**TASK ITEM:** The whole listing should be retyped word for word, apart from the pictures it holds.

------ RECORDED DATA

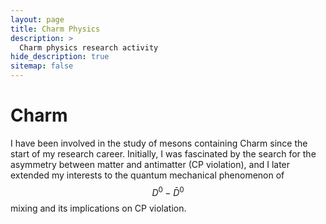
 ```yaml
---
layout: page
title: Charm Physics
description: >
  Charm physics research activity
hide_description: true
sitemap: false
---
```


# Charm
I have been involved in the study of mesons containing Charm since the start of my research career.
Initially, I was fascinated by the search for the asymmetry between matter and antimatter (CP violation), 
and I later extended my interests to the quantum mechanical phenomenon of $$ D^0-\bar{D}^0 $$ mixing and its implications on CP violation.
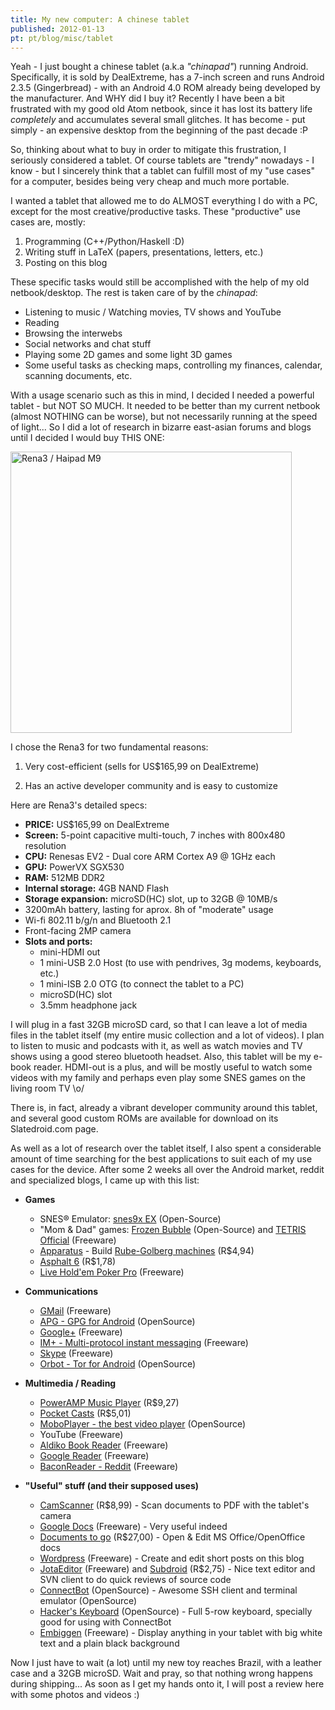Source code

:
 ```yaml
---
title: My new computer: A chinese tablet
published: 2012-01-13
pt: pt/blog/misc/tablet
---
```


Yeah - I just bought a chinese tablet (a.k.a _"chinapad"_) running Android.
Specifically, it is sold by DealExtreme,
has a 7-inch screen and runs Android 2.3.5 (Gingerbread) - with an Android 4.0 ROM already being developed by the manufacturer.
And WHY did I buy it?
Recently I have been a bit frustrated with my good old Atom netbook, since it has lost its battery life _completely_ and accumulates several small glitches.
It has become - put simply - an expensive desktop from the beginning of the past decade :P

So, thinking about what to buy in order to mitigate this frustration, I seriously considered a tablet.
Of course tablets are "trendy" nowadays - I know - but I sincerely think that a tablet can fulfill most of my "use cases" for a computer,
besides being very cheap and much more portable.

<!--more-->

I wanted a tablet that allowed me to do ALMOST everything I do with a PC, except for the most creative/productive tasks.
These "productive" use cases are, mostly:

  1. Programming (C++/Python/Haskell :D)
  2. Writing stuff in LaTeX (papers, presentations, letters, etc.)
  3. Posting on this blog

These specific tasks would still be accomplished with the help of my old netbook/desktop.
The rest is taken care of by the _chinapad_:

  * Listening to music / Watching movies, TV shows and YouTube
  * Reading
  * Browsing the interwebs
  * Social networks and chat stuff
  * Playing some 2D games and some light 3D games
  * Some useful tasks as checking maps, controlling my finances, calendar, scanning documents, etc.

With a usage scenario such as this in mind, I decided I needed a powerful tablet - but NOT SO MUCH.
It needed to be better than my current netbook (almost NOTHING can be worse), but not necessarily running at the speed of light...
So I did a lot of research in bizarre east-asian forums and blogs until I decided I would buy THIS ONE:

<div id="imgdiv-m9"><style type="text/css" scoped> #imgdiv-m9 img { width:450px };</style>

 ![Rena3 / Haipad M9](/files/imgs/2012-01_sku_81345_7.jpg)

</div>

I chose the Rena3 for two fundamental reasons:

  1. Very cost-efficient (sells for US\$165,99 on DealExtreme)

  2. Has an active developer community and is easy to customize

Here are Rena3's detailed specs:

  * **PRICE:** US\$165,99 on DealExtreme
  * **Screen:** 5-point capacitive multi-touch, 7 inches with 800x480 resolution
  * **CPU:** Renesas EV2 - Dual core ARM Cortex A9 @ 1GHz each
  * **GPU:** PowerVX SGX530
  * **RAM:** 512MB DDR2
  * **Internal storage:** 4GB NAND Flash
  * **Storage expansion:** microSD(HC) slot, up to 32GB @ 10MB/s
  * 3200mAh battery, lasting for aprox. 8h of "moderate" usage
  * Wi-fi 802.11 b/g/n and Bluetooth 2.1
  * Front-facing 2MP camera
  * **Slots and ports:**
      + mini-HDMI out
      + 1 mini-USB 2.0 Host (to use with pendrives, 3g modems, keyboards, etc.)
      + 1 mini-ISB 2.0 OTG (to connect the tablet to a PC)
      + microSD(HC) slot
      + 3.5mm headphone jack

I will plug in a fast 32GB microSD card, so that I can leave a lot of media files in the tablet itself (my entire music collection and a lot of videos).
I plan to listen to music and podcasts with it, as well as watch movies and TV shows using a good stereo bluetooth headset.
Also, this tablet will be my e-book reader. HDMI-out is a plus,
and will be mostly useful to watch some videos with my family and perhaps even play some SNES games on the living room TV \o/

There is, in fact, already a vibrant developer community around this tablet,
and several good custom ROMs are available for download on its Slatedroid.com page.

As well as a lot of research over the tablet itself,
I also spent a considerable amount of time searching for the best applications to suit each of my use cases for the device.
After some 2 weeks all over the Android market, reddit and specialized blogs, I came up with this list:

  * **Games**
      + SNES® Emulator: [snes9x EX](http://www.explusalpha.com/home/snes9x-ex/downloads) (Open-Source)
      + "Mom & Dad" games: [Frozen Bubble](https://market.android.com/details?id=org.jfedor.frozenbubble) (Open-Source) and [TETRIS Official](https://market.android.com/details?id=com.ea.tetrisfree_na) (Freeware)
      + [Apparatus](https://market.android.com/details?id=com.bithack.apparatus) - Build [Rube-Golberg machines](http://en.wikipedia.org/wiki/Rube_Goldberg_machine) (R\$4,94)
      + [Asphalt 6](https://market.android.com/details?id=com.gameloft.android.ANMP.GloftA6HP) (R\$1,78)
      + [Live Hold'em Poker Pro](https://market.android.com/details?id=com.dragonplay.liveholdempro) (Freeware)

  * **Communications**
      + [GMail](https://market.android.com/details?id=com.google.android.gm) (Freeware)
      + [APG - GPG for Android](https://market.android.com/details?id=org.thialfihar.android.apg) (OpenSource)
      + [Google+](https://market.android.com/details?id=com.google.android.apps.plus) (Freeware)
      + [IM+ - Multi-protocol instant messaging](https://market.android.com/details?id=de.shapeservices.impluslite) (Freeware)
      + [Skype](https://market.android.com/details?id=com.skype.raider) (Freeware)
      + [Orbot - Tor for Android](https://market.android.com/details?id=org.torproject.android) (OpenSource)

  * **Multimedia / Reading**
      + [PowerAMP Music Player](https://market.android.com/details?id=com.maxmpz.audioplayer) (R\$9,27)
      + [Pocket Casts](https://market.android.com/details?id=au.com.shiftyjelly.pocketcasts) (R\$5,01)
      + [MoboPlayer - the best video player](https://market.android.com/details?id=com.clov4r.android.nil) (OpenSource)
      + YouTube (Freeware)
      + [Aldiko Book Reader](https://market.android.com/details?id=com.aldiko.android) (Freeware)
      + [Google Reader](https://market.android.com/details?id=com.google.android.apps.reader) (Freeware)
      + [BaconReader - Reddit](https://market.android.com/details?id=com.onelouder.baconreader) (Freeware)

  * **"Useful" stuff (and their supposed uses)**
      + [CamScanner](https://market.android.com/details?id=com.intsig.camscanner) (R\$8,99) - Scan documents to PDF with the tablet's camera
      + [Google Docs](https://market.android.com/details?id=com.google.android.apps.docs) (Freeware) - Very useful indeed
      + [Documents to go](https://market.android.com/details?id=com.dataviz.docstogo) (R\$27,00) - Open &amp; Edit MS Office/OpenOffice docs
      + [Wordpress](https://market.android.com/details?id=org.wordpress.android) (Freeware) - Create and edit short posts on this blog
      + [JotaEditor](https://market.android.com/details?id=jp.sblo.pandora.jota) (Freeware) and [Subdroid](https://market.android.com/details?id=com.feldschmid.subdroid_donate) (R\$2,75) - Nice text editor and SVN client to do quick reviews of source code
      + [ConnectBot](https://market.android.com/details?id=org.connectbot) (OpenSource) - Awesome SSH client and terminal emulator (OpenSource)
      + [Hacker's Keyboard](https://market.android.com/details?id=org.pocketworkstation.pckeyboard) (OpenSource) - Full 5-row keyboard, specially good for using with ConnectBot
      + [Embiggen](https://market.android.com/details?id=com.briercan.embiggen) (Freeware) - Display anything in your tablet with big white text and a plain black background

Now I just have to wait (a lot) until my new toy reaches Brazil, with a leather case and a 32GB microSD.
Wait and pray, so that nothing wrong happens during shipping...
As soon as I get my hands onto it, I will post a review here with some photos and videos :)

------------

**EXERCISE OUTPUT:**
 ```yaml
---
layout: page
title: Charm Physics
description: >
  Charm physics research activity
hide_description: true
sitemap: false
---
```


# Charm
I have been involved in the study of mesons containing Charm since the start of my research career.
Initially, I was fascinated by the search for the asymmetry between matter and antimatter (CP violation), 
and I later extended my interests to the quantum mechanical phenomenon of $$ D^0-\bar{D}^0 $$ mixing and its implications on CP violation.
Source code

:
 ```yaml
---
title: My new computer: A chinese tablet
published: 2012-01-13
pt: pt/blog/misc/tablet
---
```


Yeah - I just bought a chinese tablet (a.k.a _"chinapad"_) running Android.
Specifically, it is sold by DealExtreme,
has a 7-inch screen and runs Android 2.3.5 (Gingerbread) - with an Android 4.0 ROM already being developed by the manufacturer.
And WHY did I buy it?
Recently I have been a bit frustrated with my good old Atom netbook, since it has lost its battery life _completely_ and accumulates several small glitches.
It has become - put simply - an expensive desktop from the beginning of the past decade :P

So, thinking about what to buy in order to mitigate this frustration, I seriously considered a tablet.
Of course tablets are "trendy" nowadays - I know - but I sincerely think that a tablet can fulfill most of my "use cases" for a computer,
besides being very cheap and much more portable.

<!--more-->

I wanted a tablet that allowed me to do ALMOST everything I do with a PC, except for the most creative/productive tasks.
These "productive" use cases are, mostly:

  1. Programming (C++/Python/Haskell :D)
  2. Writing stuff in LaTeX (papers, presentations, letters, etc.)
  3. Posting on this blog

These specific tasks would still be accomplished with the help of my old netbook/desktop.
The rest is taken care of by the _chinapad_:

  * Listening to music / Watching movies, TV shows and YouTube
  * Reading
  * Browsing the interwebs
  * Social networks and chat stuff
  * Playing some 2D games and some light 3D games
  * Some useful tasks as checking maps, controlling my finances, calendar, scanning documents, etc.

With a usage scenario such as this in mind, I decided I needed a powerful tablet - but NOT SO MUCH.
It needed to be better than my current netbook (almost NOTHING can be worse), but not necessarily running at the speed of light...
So I did a lot of research in bizarre east-asian forums and blogs until I decided I would buy THIS ONE:

<div id="imgdiv-m9"><style type="text/css" scoped> #imgdiv-m9 img { width:450px };</style>

 ![Rena3 / Haipad M9](/files/imgs/2012-01_sku_81345_7.jpg)

</div>

I chose the Rena3 for two fundamental reasons:

  1. Very cost-efficient (sells for US\$165,99 on DealExtreme)

  2. Has an active developer community and is easy to customize

Here are Rena3's detailed specs:

  * **PRICE:** US\$165,99 on DealExtreme
  * **Screen:** 5-point capacitive multi-touch, 7 inches with 800x480 resolution
  * **CPU:** Renesas EV2 - Dual core ARM Cortex A9 @ 1GHz each
  * **GPU:** PowerVX SGX530
  * **RAM:** 512MB DDR2
  * **Internal storage:** 4GB NAND Flash
  * **Storage expansion:** microSD(HC) slot, up to 32GB @ 10MB/s
  * 3200mAh battery, lasting for aprox. 8h of "moderate" usage
  * Wi-fi 802.11 b/g/n and Bluetooth 2.1
  * Front-facing 2MP camera
  * **Slots and ports:**
      + mini-HDMI out
      + 1 mini-USB 2.0 Host (to use with pendrives, 3g modems, keyboards, etc.)
      + 1 mini-ISB 2.0 OTG (to connect the tablet to a PC)
      + microSD(HC) slot
      + 3.5mm headphone jack

I will plug in a fast 32GB microSD card, so that I can leave a lot of media files in the tablet itself (my entire music collection and a lot of videos).
I plan to listen to music and podcasts with it, as well as watch movies and TV shows using a good stereo bluetooth headset.
Also, this tablet will be my e-book reader. HDMI-out is a plus,
and will be mostly useful to watch some videos with my family and perhaps even play some SNES games on the living room TV \o/

There is, in fact, already a vibrant developer community around this tablet,
and several good custom ROMs are available for download on its Slatedroid.com page.

As well as a lot of research over the tablet itself,
I also spent a considerable amount of time searching for the best applications to suit each of my use cases for the device.
After some 2 weeks all over the Android market, reddit and specialized blogs, I came up with this list:

  * **Games**
      + SNES® Emulator: [snes9x EX](http://www.explusalpha.com/home/snes9x-ex/downloads) (Open-Source)
      + "Mom & Dad" games: [Frozen Bubble](https://market.android.com/details?id=org.jfedor.frozenbubble) (Open-Source) and [TETRIS Official](https://market.android.com/details?id=com.ea.tetrisfree_na) (Freeware)
      + [Apparatus](https://market.android.com/details?id=com.bithack.apparatus) - Build [Rube-Golberg machines](http://en.wikipedia.org/wiki/Rube_Goldberg_machine) (R\$4,94)
      + [Asphalt 6](https://market.android.com/details?id=com.gameloft.android.ANMP.GloftA6HP) (R\$1,78)
      + [Live Hold'em Poker Pro](https://market.android.com/details?id=com.dragonplay.liveholdempro) (Freeware)

  * **Communications**
      + [GMail](https://market.android.com/details?id=com.google.android.gm) (Freeware)
      + [APG - GPG for Android](https://market.android.com/details?id=org.thialfihar.android.apg) (OpenSource)
      + [Google+](https://market.android.com/details?id=com.google.android.apps.plus) (Freeware)
      + [IM+ - Multi-protocol instant messaging](https://market.android.com/details?id=de.shapeservices.impluslite) (Freeware)
      + [Skype](https://market.android.com/details?id=com.skype.raider) (Freeware)
      + [Orbot - Tor for Android](https://market.android.com/details?id=org.torproject.android) (OpenSource)

  * **Multimedia / Reading**
      + [PowerAMP Music Player](https://market.android.com/details?id=com.maxmpz.audioplayer) (R\$9,27)
      + [Pocket Casts](https://market.android.com/details?id=au.com.shiftyjelly.pocketcasts) (R\$5,01)
      + [MoboPlayer - the best video player](https://market.android.com/details?id=com.clov4r.android.nil) (OpenSource)
      + YouTube (Freeware)
      + [Aldiko Book Reader](https://market.android.com/details?id=com.aldiko.android) (Freeware)
      + [Google Reader](https://market.android.com/details?id=com.google.android.apps.reader) (Freeware)
      + [BaconReader - Reddit](https://market.android.com/details?id=com.onelouder.baconreader) (Freeware)

  * **"Useful" stuff (and their supposed uses)**
      + [CamScanner](https://market.android.com/details?id=com.intsig.camscanner) (R\$8,99) - Scan documents to PDF with the tablet's camera
      + [Google Docs](https://market.android.com/details?id=com.google.android.apps.docs) (Freeware) - Very useful indeed
      + [Documents to go](https://market.android.com/details?id=com.dataviz.docstogo) (R\$27,00) - Open &amp; Edit MS Office/OpenOffice docs
      + [Wordpress](https://market.android.com/details?id=org.wordpress.android) (Freeware) - Create and edit short posts on this blog
      + [JotaEditor](https://market.android.com/details?id=jp.sblo.pandora.jota) (Freeware) and [Subdroid](https://market.android.com/details?id=com.feldschmid.subdroid_donate) (R\$2,75) - Nice text editor and SVN client to do quick reviews of source code
      + [ConnectBot](https://market.android.com/details?id=org.connectbot) (OpenSource) - Awesome SSH client and terminal emulator (OpenSource)
      + [Hacker's Keyboard](https://market.android.com/details?id=org.pocketworkstation.pckeyboard) (OpenSource) - Full 5-row keyboard, specially good for using with ConnectBot
      + [Embiggen](https://market.android.com/details?id=com.briercan.embiggen) (Freeware) - Display anything in your tablet with big white text and a plain black background

Now I just have to wait (a lot) until my new toy reaches Brazil, with a leather case and a 32GB microSD.
Wait and pray, so that nothing wrong happens during shipping...
As soon as I get my hands onto it, I will post a review here with some photos and videos :)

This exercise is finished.